Why Rand Paul is wrong about the Civil Rights Act
Given that the Civil Rights Act is in no danger of repeal and the libertarian-ish wing of the Republican Party offers some interesting opportunities for coalition building on civil liberties and foreign policy, I’m kind of surprised by the liberal reaction to Rand Paul’s nomination. That said, everyone with libertarian sympathies can acknowledge that Rand Paul is completely, utterly wrong on desegregation. I was going to write a post about this, but then I remembered that Jason wrote a great paper explaining why the Civil Rights Act was a necessary response to institutionalized discrimination:
Some skeptics of the civil rights movement have viewed racial discrimination as an essentially private matter that did not warrant the extensive state intervention. This view is untenable. Although certain measures passed in the name of black civil rights still raise serious legal issues in light of strict constitutional construction, the civil rights movement also dismantled a wide variety of even more troubling measures. Most of these can be characterized as straightforward impediments to the freedoms of movement, trade, and association. Although, if given a free market and a neutral state, economic incentives will tend to work against racial discrimination, American history has never witnessed a neutral state. Instead, and until the mid-20th century, the market incentives that might have worked against discrimination were repeatedly frustrated. Recent historical scholarship, notably from left-leaning scholars, has done much to show the depth and surprising recentness of state support for discrimination.

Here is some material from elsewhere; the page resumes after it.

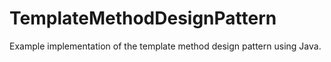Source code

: # TemplateMethodDesignPattern

Example implementation of the template method design pattern using Java.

As a result, even those not ideologically on the left can rethink the civil rights movement as a complex set of tradeoffs that moved the United States from one type of interventionism to another, much more benign one. On the whole, state intervention into the lives of ordinary citizens shrank in this area of life, rather than grew. Although libertarian and conservative intellectuals of that era viewed certain developments, notably the Civil Rights Act of 1964, with great alarm, this alarm was badly misplaced.
I guess this raises some interesting hypotheticals: If discrimination was pervasive and a purely private affair, would libertarians still support something as intrusive as the Civil Rights Act? Regardless, the idea that institutionalized segregation justified a countervailing federal response is totally correct. Somebody should tell Rand Paul.